WORK TASK:
Check each line of the material below for "have", then copy the ones that contain it.
Top of DATASET ENTRIES
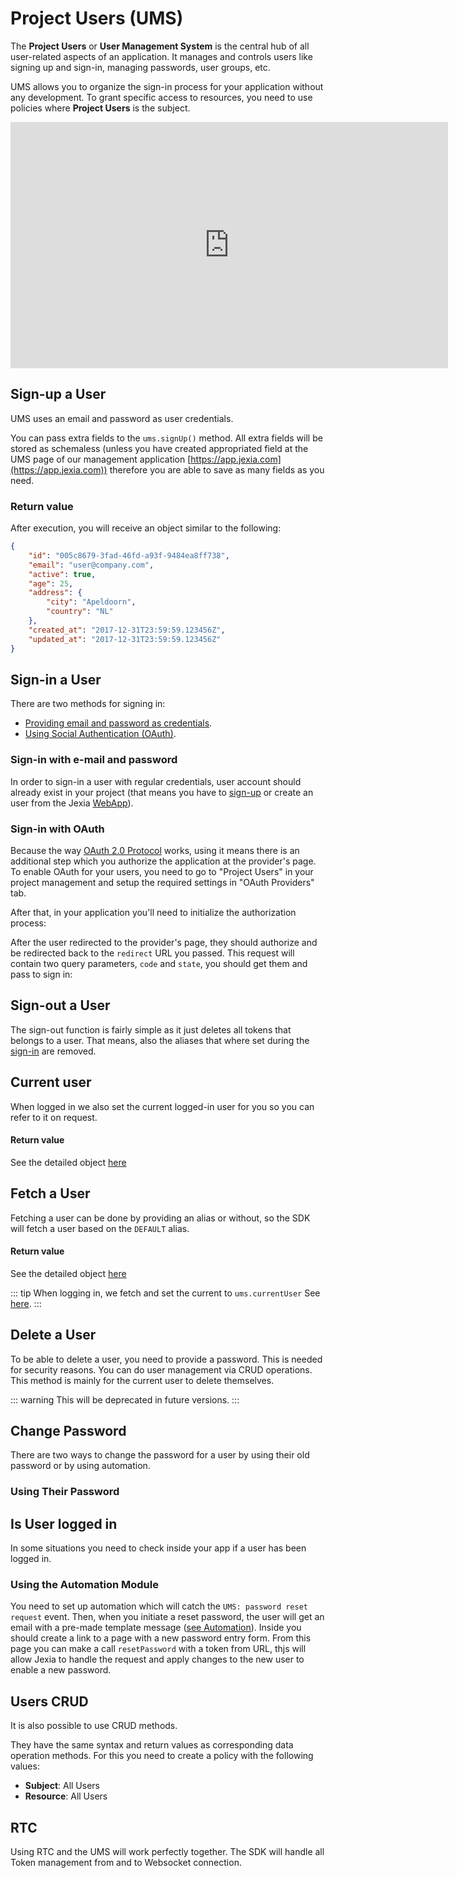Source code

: # <pro/> Project Users (UMS)
The **Project Users** or **User Management System** is the central hub of all user-related aspects of an application. It manages and controls users like signing up and sign-in, managing passwords, user groups, etc. 

UMS allows you to organize the sign-in process for your application without any development. To grant specific access to resources, you need to use policies where **Project Users** is the subject. 

<iframe width="700" height="394" src="https://www.youtube.com/embed/ZjffXZDuoGk" frameborder="0" allow="accelerometer; autoplay; encrypted-media; gyroscope; picture-in-picture" allowfullscreen></iframe>  

## Sign-up a User
UMS uses an email and password as user credentials.

You can pass extra fields to the `ums.signUp()` method. All extra fields will be stored as schemaless (unless you have created appropriated field at the UMS page of 
our management application [https://app.jexia.com](https://app.jexia.com)) therefore you are able to save as many fields as you need.

<CodeSwitcher :languages="{js:'JavaScript',py:'Python',bash:'cURL'}">
<template v-slot:js>

``` js
import { jexiaClient, UMSModule } from "jexia-sdk-js";  

const ums = new UMSModule();   
jexiaClient().init({    
  projectID: "PROJECT_ID"
}, ums); 

// For SDK > v5.0.0 
ums.signUp({    
    email: "user@company.com",    
    password: "my_password",
    age: 25, 
    address: { 
      city: "Apeldoorn",
      country: "NL"
    }
}).subscribe(
    user => {..do something with registered user}, 
    error=> {..handle error}
);  

//before < JS SDK v5.0.0.
ums.signUp({    
    email: "user@company.com",    
    password: "my_password"
}, {
    age: 25, 
    address: { 
        city: "Apeldoorn",
        country: "NL"
    }
}).subscribe(
    user => {..do something with registered user}, 
    error=> {..handle error}
);  
```

</template>
<template v-slot:py>

``` py
from jexia_sdk.http import HTTPClient

JEXIA_PROJECT_ID = 'project_id'
USER_EMAIL = 'user@jexia.com'
USER_PASSWORD = 'secret-password'

if __name__ == '__main__':
    client = HTTPClient()
    user = {{
      "email": "user@company.com",
      "password": "my_password"
    }, {
        "age": 25,
        "address": {
            "city": "Apeldoorn",
            "country": "NL"
        }
    }}
    # to request password reset
    res = client.request(
          method='POST',
          data=user,
          url='/ums/signup'
    )
    print(res)
```

</template>
<template v-slot:bash>

``` bash
curl -X POST -d '{
  "email": "user@company.com",
  "password": "my_password",
  "age": 25, 
  "address": { 
      "city": "Apeldoorn",
      "country": "NL"
   }
}' "https://$PROJECT_ID.app.jexia.com/ums/signup" | jq .
```

Below you can find possible errors that may be returned:

|Code | Description|
|-----|------------|
201 | User created successfully. The response contains the full user (except the password) including default fields.
400 | Bad request. The request was somehow malformed and was not executed.
409 | User is already registered.
500 | There is an internal error

</template>
</CodeSwitcher>

### Return value
After execution, you will receive an object similar to the following:
``` json
{  
    "id": "005c8679-3fad-46fd-a93f-9484ea8ff738",
    "email": "user@company.com", 
    "active": true,
    "age": 25,
    "address": { 
        "city": "Apeldoorn",
        "country": "NL"
    }, 
    "created_at": "2017-12-31T23:59:59.123456Z", 
    "updated_at": "2017-12-31T23:59:59.123456Z"
}
```

## Sign-in a User
There are two methods for signing in:

- [Providing email and password as credentials](#sign-in-with-e-mail-and-password).
- [Using Social Authentication (OAuth)](#sign-in-with-oauth).

### Sign-in with e-mail and password
In order to sign-in a user with regular credentials, user account should already exist in your project (that means you have to [sign-up](#sign-up-a-user) or create an user from the Jexia [WebApp](http://app.jexia.com/)).

<CodeSwitcher :languages="{js:'JavaScript',py:'Python',bash:'cURL'}">
<template v-slot:js>

``` js
import { jexiaClient, UMSModule } from "jexia-sdk-js";

const ums = new UMSModule();
jexiaClient().init({
    projectID: "PROJECT_ID",
}, ums);

ums.signIn({
    email: 'Elon@tesla.com',
    password: 'secret-password',
    default: true,
    alias: 'Elon Musk',
}).subscribe(currentUser => {
    // return the user object of the currentUser
}, error => {
    console.log(error)
});
```

#### Additional options:
* **default** - if `true`, this user account will be used for all further data operations by default.
* **alias** - account alias, you can use it to clarify which account is going to be used to perform data operation.

#### Return value
The current User will be return, [check the details about the user object](#return-value)

::: tip
Within Jexia's SDKs there is a possibility to sign-in with many users and run requests with different users. 
For this, you need to use an alias. If you did not specify under which user to run a query, 
the SDK will use user with the value `default: true`
:::
::: tip
To switch between accounts that are logged-in, refer to [switchUser](#switch-user)
:::

</template>
<template v-slot:py>

``` py
from jexia_sdk.http import HTTPClient

JEXIA_PROJECT_ID = 'project_id'
USER_EMAIL = 'user@jexia.com'
USER_PASSWORD = 'secret-password'

if __name__ == '__main__':
  client = HTTPClient()
  client.auth_consumption(
      project=JEXIA_PROJECT_ID,
      method='ums',
      email=USER_EMAIL,
      password=USER_PASSWORD
  )
```

</template>
<template v-slot:bash>

``` bash
export UMS_TOKEN=`curl -X POST -d '{
  "method":"ums",
  "email":"'"$TEST_USER"'",
  "password":"'"$TEST_USER_PSW"'"
}' "https://$PROJECT_ID.app.jexia.com/auth" | jq -r .access_token`
```

</template>
</CodeSwitcher>

### Sign-in with OAuth
Because the way [OAuth 2.0 Protocol](https://oauth.net/2/) works, using it means there is an additional step which you authorize the application at the provider's page.
To enable OAuth for your users, you need to go to "Project Users" in your project management and setup the required settings in "OAuth Providers" tab.

After that, in your application you'll need to initialize the authorization process:

<CodeSwitcher :languages="{js:'JavaScript'}">
  <template v-slot:js>

  ``` js
  const oauthOptions = {
    /*
     * possible values: 'sign-up' or 'sign-in'
     */
    action: 'sign-up',
    /*
     * The name of the provider, the list will be available in the management of your project
     */
    provider: 'facebook',
    /*
     * The URL which the oauth provider should redirect to.
     * This is optional and when not provided, the url you setup in your project will be used.
     */
    redirect: 'https://mydomain.com/oauth/init',
  };

  /*
   * When running in the browser, it will automatically redirect to the provider's page.
   */
  ums.initOAuth(oauthOptions).subscribe();

  /*
   * When running in NodeJS, it will resolve to the URL which user should navigate to in order to start authentication.
   * You can also pass `false` to the second argument so you can redirect some other time.
   */
  ums.initOAuth(oauthOptions, false).subscribe(url => {
    // you can also redirect by yourself
    window.location.assign(url);
  });

  ```
  </template>
</CodeSwitcher>

After the user redirected to the provider's page, they should authorize and be redirected back to the `redirect` URL you passed. This request will contain two query parameters, `code` and `state`, you should get them and pass to sign in:

<CodeSwitcher :languages="{js:'JavaScript'}">
  <template v-slot:js>

  ``` js
  // Let's say the full redirected URL was: https://mydomain.com/oauth/init?code=some-random-code&state=sign-up
  ums.signIn({
    code: 'some-random-code',
    state: 'sign-up',
    default: true, // optional
    alias: 'Elon Musk', // optional
  }).subscribe(currentUser => {
    // return the user object of the currentUser
  }, error => {
    console.log(error)
  });
  ```
  </template>
</CodeSwitcher>

## Sign-out a User

The sign-out function is fairly simple as it just deletes all tokens that belongs to a user. That means, also the aliases 
that where set during the [sign-in](#sign-in-a-user) are removed.

<CodeSwitcher :languages="{js:'JavaScript',py:'Python',bash:'cURL'}">
<template v-slot:js>

``` js
import { jexiaClient, UMSModule } from "jexia-sdk-js";

const ums = new UMSModule();
jexiaClient().init({
    projectID: "PROJECT_ID",
}, ums);

// ... user sign in

// via alias
ums.signOut('Elon Musk');

// via email
ums.signOut('Elon@tesla.com');

// fallback on the DEFAULT alias, if set during login.
ums.signOut();
```
</template>
</CodeSwitcher>

## Current user
When logged in we also set the current logged-in user for you so you can refer to it on request.

#### Return value
See the detailed object [here](#return-value)

<CodeSwitcher :languages="{js:'JavaScript',py:'Python',bash:'cURL'}">
<template v-slot:js>

``` js
const currentUser = ums.currentUser;
```
</template>
</CodeSwitcher>

## Fetch a User
Fetching a user can be done by providing an alias or without, so the SDK will fetch a user based on the `DEFAULT` alias.

#### Return value
See the detailed object [here](#return-value)


::: tip
When logging in, we fetch and set the current to `ums.currentUser` See [here](#current-user). 
:::

<CodeSwitcher :languages="{js:'JavaScript',py:'Python',bash:'cURL'}">
<template v-slot:js>

``` js
// via alias
ums.getUser('Elon Musk').subscribe(user => {
    // user holds the currentUser object
});

// via email
ums.getUser('elon@tesla.com').subscribe(user => {
    // user holds the currentUser object
});

// fallback on the DEFAULT alias, if set during login.
ums.getUser().subscribe(user => {
    // user holds the currentUser object
});
```
</template>
<template v-slot:py>

``` py
currUser = client.request(
            method='GET',
            url='/ums/user/'
          ) 
print(currUser)
```

</template>
<template v-slot:bash>

``` bash
curl 
-H "Authorization: Bearer $UMS_TOKEN"
-X GET "https://$PROJECT_ID.app.jexia.com/ums/user/" | jq .
```

</template>
</CodeSwitcher>

## Delete a User

To be able to delete a user, you need to provide a password. This is needed for security reasons.
You can do user management via CRUD operations. This method is mainly for the current user to delete themselves.

::: warning
This will be deprecated in future versions.
:::

<CodeSwitcher :languages="{js:'JavaScript',py:'Python',bash:'cURL'}">
<template v-slot:js>

``` js
ums.deleteUser('Elon@tesla.com', password)
    .subscribe(user => {}, error=>{});    
```
</template>
<template v-slot:py>

``` py
res = client.request(
        method='DELETE',
        url='/ums/user/'
      ) 
```

</template>
<template v-slot:bash>

``` bash
curl 
-H "Authorization: Bearer $UMS_TOKEN"
-X DELETE "https://$PROJECT_ID.app.jexia.com/ums/user/" | jq .
```

</template>
</CodeSwitcher>

## Change Password
There are two ways to change the password for a user by using their old password or by using automation.

### Using Their Password

<CodeSwitcher :languages="{js:'JavaScript',py:'Python',bash:'cURL'}">
<template v-slot:js>

``` js
ums
    .changePassword('Elon@tesla.com', oldPassword, newPassword)
    .subscribe(user => {}, error=>{});   
```
</template>
<template v-slot:py>

``` py
user = {
    "new_password": "my_new_password",
    "old_password": "my_old_password"
}
res = client.request(
        method='POST',
        data=user,
        url='/ums/changepassword/'
      ) 
print(res)  
```

</template>
<template v-slot:bash>

``` bash
curl 
-H "Authorization: Bearer $UMS_TOKEN"
-X POST -d '{
  "new_password": "my_new_password",
  "old_password": "my_old_password"
}' "https://$PROJECT_ID.app.jexia.com/ums/changepassword/" | jq .
```

</template>
</CodeSwitcher>

## Is User logged in
In some situations you need to check inside your app if a user has been logged in.

<CodeSwitcher :languages="{js:'JavaScript',py:'Python',bash:'cURL'}">
<template v-slot:js>

``` js
// via alias
ums.isLoggedIn('Elon Musk').subscribe(isLoggedIn => {
    // return if the user is logged-in or not
});

// via email
ums.isLoggedIn('elon@tesla.com').subscribe(isLoggedIn => {
    // return if the user is logged-in or not
});

// by omiting the "alias", the SDK will check upon the default alias
ums.isLoggedIn().subscribe(isLoggedIn => {
    // return if the user is logged-in or not
});
```
</template>
</CodeSwitcher>

### Using the Automation Module
You need to set up automation which will catch the `UMS: password reset request` event. Then, when you initiate a reset password, the user will get an email with a pre-made template message ([see Automation](/automation)). Inside you should create a link to a page with a new password entry form. From this page you can make a call `resetPassword` with a token from URL, thjs will allow Jexia to handle the request and apply changes to the new user to enable a new password.     

<CodeSwitcher :languages="{js:'JavaScript',py:'Python',bash:'cURL'}">
<template v-slot:js>
 
```js
// To request email with new token: 
ums
  .requestResetPassword('Elon@tesla.com')
. subscribe(user => {}, error=>{});   

// To apply newpassword
ums
  .resetPassword(Token, newPassword)
  .subscribe(user => {}, error=>{});   
```

</template>
<template v-slot:py>

``` py
user = {
    "email": "user@email"
}
# to request password reset
res = client.request(
      method='POST',
      data=user,
      url='/ums/resetpassword/'
    )
# to apply changes
res = client.request(
      method='POST',
      data={"new_password": "jexia_super"},
      # token - user will get by email if you have Integration for SMTP
      url='ums/resetpassword/token'
    )
print(res)  
```

</template>
<template v-slot:bash>

``` bash
# To request token for change password for specific email
curl 
-X POST -d '{
  "email":"user@email"
}' "https://$PROJECT_ID.app.jexia.com/ums/resetpassword/" | jq .


# To apply new password
curl 
-X POST -d '{
  "new_password": "jexia_super"
}' "https://$PROJECT_ID.app.jexia.com/ums/resetpassword/token" | jq .
```

</template>
</CodeSwitcher>

## Users CRUD
It is also possible to use CRUD methods. 

They have the same syntax and return values as corresponding data operation methods.
For this you need to create a policy with the following values: 
* **Subject**: All Users 
* **Resource**: All Users

<CodeSwitcher :languages="{js:'JavaScript',py:'Python',bash:'cURL'}">
<template v-slot:js>

``` js
// Select all active users  
ums.select()  
    .where(field => field("active").isEqualTo(true))  
    .subscribe(user => {}, error => {});   

// Suspend Elon! 
ums.update({ active: false })  
    .where(field => field("email").isEqualTo("Elon@tesla.com"))  
    .subscribe(user => {}, error => {});    

// Delete all suspended users  
ums.delete()  
    .where(field => field("active").isEqualTo(false))  
    .subscribe(user => {}, error => {});   
```
</template>
<template v-slot:py>

``` py
  res = client.request(
          method='GET',
          url='/ums/users',
          cond='[....]'
        ) 
  print(res)
  
```

</template>
<template v-slot:bash>

``` bash
curl -H "Authorization: Bearer $UMS_TOKEN"
  -X GET "https://$PROJECT_ID.app.jexia.com/ums/users?cond=[....]" | jq .
```

</template>
</CodeSwitcher>

## RTC
Using RTC and the UMS will work perfectly together. The SDK will handle all Token management from and to Websocket connection. 

<CodeSwitcher :languages="{js:'JavaScript'}">
<template v-slot:js>

``` js
import {
  jexiaClient,
  dataOperations,
  UMSModule,
  realTime,
} from "jexia-sdk-js/node";

const ds = dataOperations();
const jfs = fileOperations();
const ums = new UMSModule();
const rtc = realTime();

jexiaClient().init({
        projectID: '6d3fc0ca-4f7c-4a25-9c54-e6761b25ae08',
    },
    ums,
    ds,
    rtc,
);

ds.dataset('orders')
    .watch('all')
    .subscribe(
        res => console.log(res),
        error => console.log(error),
    );

ums.signIn({
    email: 'john@doe.com',
    password: 'secretPassword',
    default: true,
});

// from here the RTC will using the "john@doe.com" tokens

ums.signIn({
    email: 'willem@doe.com',
    password: 'secretPassword',
    default: true,
});

// from here the RTC switch and set the tokens from "willem@doe.com"
// the same applied for the switchUser() and signOut()

```
</template>
</CodeSwitcher>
Bottom of DATASET ENTRIES
EXPECTED ANSWER:
You can pass extra fields to the `ums.signUp()` method. All extra fields will be stored as schemaless (unless you have created appropriated field at the UMS page of 
In order to sign-in a user with regular credentials, user account should already exist in your project (that means you have to [sign-up](#sign-up-a-user) or create an user from the Jexia [WebApp](http://app.jexia.com/)).
      # token - user will get by email if you have Integration for SMTP
They have the same syntax and return values as corresponding data operation methods.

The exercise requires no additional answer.